Don Biernacki, senior vice president
of Chicago-based LR Development Co., a developer on the project, said Roosevelt
Square is believed to be the largest Hope VI project in the United States. Hope
VI, a program of the U.S. Department of Housing and Urban Development, provides
funding for severely distressed public housing.
A Large
Project The project is so immense that it will take eight to 10 years to
complete.
The 100-acre site will hold 2,441 residences, Biernacki said.

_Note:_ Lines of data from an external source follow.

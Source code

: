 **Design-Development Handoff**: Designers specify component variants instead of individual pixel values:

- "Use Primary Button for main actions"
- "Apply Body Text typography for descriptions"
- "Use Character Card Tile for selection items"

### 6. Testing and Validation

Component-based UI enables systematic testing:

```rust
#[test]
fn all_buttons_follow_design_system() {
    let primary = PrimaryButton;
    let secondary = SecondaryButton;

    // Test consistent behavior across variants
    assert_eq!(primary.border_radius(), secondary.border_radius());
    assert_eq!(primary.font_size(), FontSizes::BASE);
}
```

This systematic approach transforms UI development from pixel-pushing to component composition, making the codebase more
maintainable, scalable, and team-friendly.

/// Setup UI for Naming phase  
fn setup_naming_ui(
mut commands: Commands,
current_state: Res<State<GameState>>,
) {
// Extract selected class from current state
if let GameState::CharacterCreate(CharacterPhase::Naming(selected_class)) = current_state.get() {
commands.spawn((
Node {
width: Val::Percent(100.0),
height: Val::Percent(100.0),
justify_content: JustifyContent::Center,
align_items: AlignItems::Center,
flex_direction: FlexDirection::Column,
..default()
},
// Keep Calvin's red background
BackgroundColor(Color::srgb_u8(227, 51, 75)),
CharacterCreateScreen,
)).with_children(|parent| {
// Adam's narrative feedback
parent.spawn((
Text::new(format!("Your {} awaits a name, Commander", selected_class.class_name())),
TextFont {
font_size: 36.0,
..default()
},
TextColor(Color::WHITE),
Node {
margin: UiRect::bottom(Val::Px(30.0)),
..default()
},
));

Plans call for affordable rental housing and affordable and market rate for-sale
housing.
The project, which is southwest of the University of Illinois
at Chicago campus, covers 37 city blocks, and its borders are Cabrini Street on
the north, Blue Island Avenue on the east, 15th Street on the south and Ashland
Avenue on the west.
All housing will be multi-unit, ranging from three
flats to 72-unit mid-rise buildings, Biernacki said.
The total project
will raise about 425 to 450 buildings, though the first phase will involve the
construction of only 38 rental buildings and 35 for-sale structures.
The
masonry-heavy designs will reflect Chicago's solid urban flavor. But the six architecture
firms on the project made sure to avoid a cookie cutter look.
"We
didn't want one phase of one type of building, and the next phase to have one
type of a different building," Biernacki said. Indeed, the team over each
of the six project phases is drawing from 20 building designs and 50 unit types.
Some
soil remediation is needed for the neighborhood that likely goes back to the incorporation
of Chicago. Contaminated soil is being removed and replaced with clean fill.
Even
with the new soil, the site conditions are a bit of a challenge because of the
large number of buildings that had once been in the area, even before the presence
of the CHA. As a result, all the new structures will be on mat-slab foundations,
other than the mid-rise structures.
Accommodating the buildings to changes
in Chicago's infrastructure has been an issue, Biernacki said.
"It's
one thing when you do a single building and you run into a problem when doing
a sewer or water tap," he said. "It's a whole new thing when you have
20 buildings with the same problem."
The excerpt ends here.